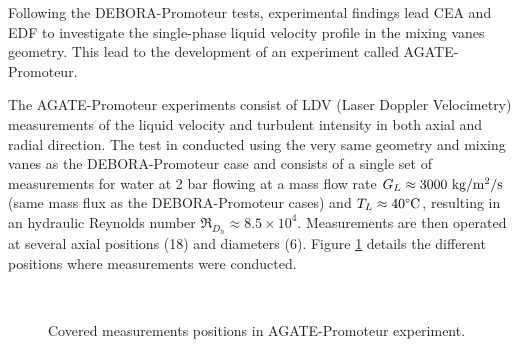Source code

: Following the DEBORA-Promoteur tests, experimental findings lead CEA and EDF to investigate the single-phase liquid velocity profile in the mixing vanes geometry. This lead to the development of an experiment called AGATE-Promoteur.

\npar

The AGATE-Promoteur experiments consist of LDV (Laser Doppler Velocimetry) measurements of the liquid velocity and turbulent intensity in both axial and radial direction. The test in conducted using the very same geometry and mixing vanes as the DEBORA-Promoteur case and consists of a single set of measurements for water at 2 bar flowing at a mass flow rate $G_{L} \approx 3000\ \text{kg/m$^{2}$/s}$ (same mass flux as the DEBORA-Promoteur cases) and $T_{L} \approx 40\degree\mathrm{C}$, resulting in an hydraulic Reynolds number $\Re_{D_{h}} \approx 8.5\times 10^{4}$. Measurements are then operated at several axial positions (18) and diameters (6). Figure \ref{fig:agate_mes} details the different positions where measurements were conducted.




\begin{figure}[!h]
\centering
{}
\\
\caption{Covered measurements positions in AGATE-Promoteur experiment.}
\label{fig:agate_mes}
\end{figure}


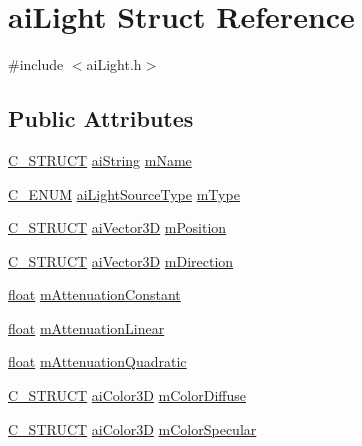 \hypertarget{structai_light}{\section{ai\-Light Struct Reference}
\label{structai_light}
}


{\ttfamily \#include $<$ai\-Light.\-h$>$}

\subsection*{Public Attributes}
\begin{DoxyCompactItemize}
\item 
\hyperlink{ai_defines_8h_ab51df4230ceb602bbc1bc109c432a6a0}{C\-\_\-\-S\-T\-R\-U\-C\-T} \hyperlink{structai_string}{ai\-String} \hyperlink{structai_light_a92806413f16230728b04e5f379fd00c0}{m\-Name}
\item 
\hyperlink{ai_defines_8h_aa8c1788fd9d096036c9e3b6cfe4b1301}{C\-\_\-\-E\-N\-U\-M} \hyperlink{ai_light_8h_a7a75cb224d903e71e8daede432449766}{ai\-Light\-Source\-Type} \hyperlink{structai_light_a4cba1741875dd92724ff55be91c60c2b}{m\-Type}
\item 
\hyperlink{ai_defines_8h_ab51df4230ceb602bbc1bc109c432a6a0}{C\-\_\-\-S\-T\-R\-U\-C\-T} \hyperlink{structai_vector3_d}{ai\-Vector3\-D} \hyperlink{structai_light_a5daf9c9ad2613603b847a527123611f0}{m\-Position}
\item 
\hyperlink{ai_defines_8h_ab51df4230ceb602bbc1bc109c432a6a0}{C\-\_\-\-S\-T\-R\-U\-C\-T} \hyperlink{structai_vector3_d}{ai\-Vector3\-D} \hyperlink{structai_light_af3776d5e4e6065cb6dd7e10dc656dada}{m\-Direction}
\item 
\hyperlink{fmod_8h_aeb841aa4b4b5f444b5d739d865b420af}{float} \hyperlink{structai_light_ae8804b3c309527ca0f85d676bab55710}{m\-Attenuation\-Constant}
\item 
\hyperlink{fmod_8h_aeb841aa4b4b5f444b5d739d865b420af}{float} \hyperlink{structai_light_aefda311eaa785ea345782dfa95be817c}{m\-Attenuation\-Linear}
\item 
\hyperlink{fmod_8h_aeb841aa4b4b5f444b5d739d865b420af}{float} \hyperlink{structai_light_ab4fb07bfa40a807661b1ed1791838a6d}{m\-Attenuation\-Quadratic}
\item 
\hyperlink{ai_defines_8h_ab51df4230ceb602bbc1bc109c432a6a0}{C\-\_\-\-S\-T\-R\-U\-C\-T} \hyperlink{structai_color3_d}{ai\-Color3\-D} \hyperlink{structai_light_a22e7feebbfaf53adf73bd9f581636efd}{m\-Color\-Diffuse}
\item 
\hyperlink{ai_defines_8h_ab51df4230ceb602bbc1bc109c432a6a0}{C\-\_\-\-S\-T\-R\-U\-C\-T} \hyperlink{structai_color3_d}{ai\-Color3\-D} \hyperlink{structai_light_aa79ae6ad6a10f0cb9c740e23b6bb01bf}{m\-Color\-Specular}

\end{DoxyCompactItemize}
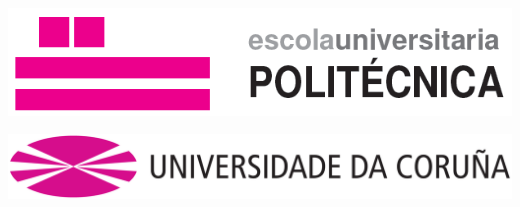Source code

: \documentclass[10pt,a4paper]{article}
\begin{document}
\thispagestyle{empty}

\hspace{4.7cm}
\begin{minipage}{0.23\textwidth}




\end{minipage}
\begin{minipage}{0.28\textwidth}

\includegraphics[scale=0.4]{pics/EUP.png}



\end{minipage}

\vspace{1cm}
\hspace{3.4cm}
\begin{minipage}{0.25\textwidth}
\includegraphics[scale=0.3]{pics/udc_logo.png}
\end{minipage}
\end{document}
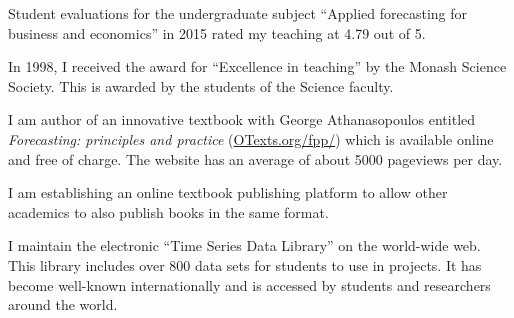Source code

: \documentclass[a4paper,10pt]{article}
\begin{document}
\begin{compactitem}\itemsep=0.1cm
\item %
Student evaluations for the undergraduate subject ``Applied forecasting for business and economics'' in 2015 rated my teaching at 4.79 out of 5.

\item In 1998, I received the award for ``Excellence in teaching'' by the Monash Science Society. This is awarded by the students of the Science faculty.
\item I am author of an innovative textbook with George Athanasopoulos entitled \textit{Forecasting: principles and practice} (\url{OTexts.org/fpp/}) which is available online and free of charge. The website has an average of about 5000 pageviews per day.

\item I am establishing an online textbook publishing platform to allow other academics to also publish books in the same format.

\item I maintain the electronic ``Time Series Data Library'' on the world-wide web. This library includes over 800 data sets for students to use in projects. It has become well-known internationally and is accessed by students and researchers around the world. %
\end{compactitem}


\newpage
\setlength{\bibitemsep}{1.8pt}

\begin{publications}
\end{publications}

\pagebreak

\setcounter{sumpapers}{0}
\label{consulting}
\printbibliography[heading=reports,type=report,keyword=consulting]%
\addtocounter{sumpapers}{-1}%
\label{sumreports}
\setcounter{sumpapers}{0}
\newrefcontext[sorting=ty]
\printbibliography[category=software,heading=software]
\addtocounter{sumpapers}{-1}
\label{sumsoftware}
\end{document}
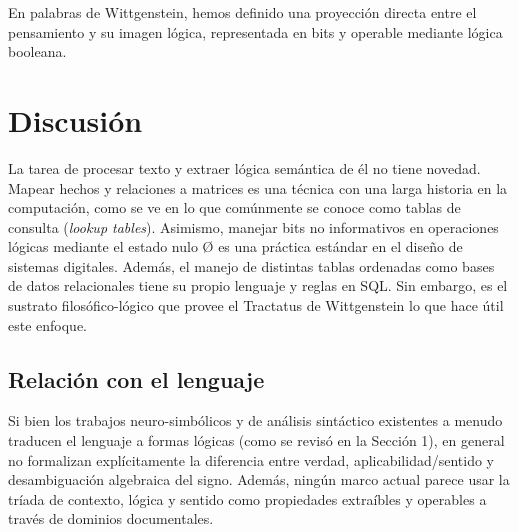 \documentclass{article}
\begin{document}
En palabras de Wittgenstein, hemos definido una proyección directa entre
el pensamiento y su imagen lógica, representada en bits y operable
mediante lógica booleana.

\hypertarget{discusiuxf3n}{%
\section{Discusión}\label{discusiuxf3n}}

La tarea de procesar texto y extraer lógica semántica de él no tiene
novedad. Mapear hechos y relaciones a matrices es una técnica con una
larga historia en la computación, como se ve en lo que comúnmente se
conoce como tablas de consulta (\emph{lookup tables}). Asimismo, manejar
bits no informativos en operaciones lógicas mediante el estado nulo Ø es
una práctica estándar en el diseño de sistemas digitales. Además, el
manejo de distintas tablas ordenadas como bases de datos relacionales
tiene su propio lenguaje y reglas en SQL. Sin embargo, es el sustrato
filosófico-lógico que provee el Tractatus de Wittgenstein lo que hace
útil este enfoque.

\hypertarget{relaciuxf3n-con-el-lenguaje}{%
\subsection{Relación con el
lenguaje}\label{relaciuxf3n-con-el-lenguaje}}

Si bien los trabajos neuro-simbólicos y de análisis sintáctico
existentes a menudo traducen el lenguaje a formas lógicas (como se
revisó en la Sección 1), en general no formalizan explícitamente la
diferencia entre verdad, aplicabilidad/sentido y desambiguación
algebraica del signo. Además, ningún marco actual parece usar la tríada
de contexto, lógica y sentido como propiedades extraíbles y operables a
través de dominios documentales.
\end{document}
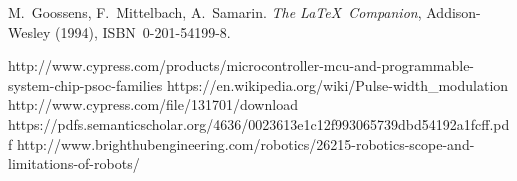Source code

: \documentclass[letterpaper,12pt]{article}
\begin{document}
\begin{thebibliography}{9}
\footnotesize
\setlength{\itemsep}{0pt}
M.~Goossens, F.~Mittelbach, A.~Samarin. \emph{The \LaTeX\ Companion},
Addison-Wesley (1994), ISBN~0-201-54199-8.

\bibitem{}
http://www.cypress.com/products/microcontroller-mcu-and-programmable-system-chip-psoc-families
\bibitem{}
https://en.wikipedia.org/wiki/Pulse-width\_modulation
\bibitem{}
http://www.cypress.com/file/131701/download
\bibitem{}
https://pdfs.semanticscholar.org/4636/0023613e1c12f993065739dbd54192a1fcff.pdf
\bibitem{}
http://www.brighthubengineering.com/robotics/26215-robotics-scope-and-limitations-of-robots/

\end{thebibliography}
\end{document}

■ The problem:
Locate the lines above that hold the word "textbook". Show every one of them.

■ Response to this exercise:
\item I am author of an innovative textbook with George Athanasopoulos entitled \textit{Forecasting: principles and practice} (\url{OTexts.org/fpp/}) which is available online and free of charge. The website has an average of about 5000 pageviews per day.
\item I am establishing an online textbook publishing platform to allow other academics to also publish books in the same format.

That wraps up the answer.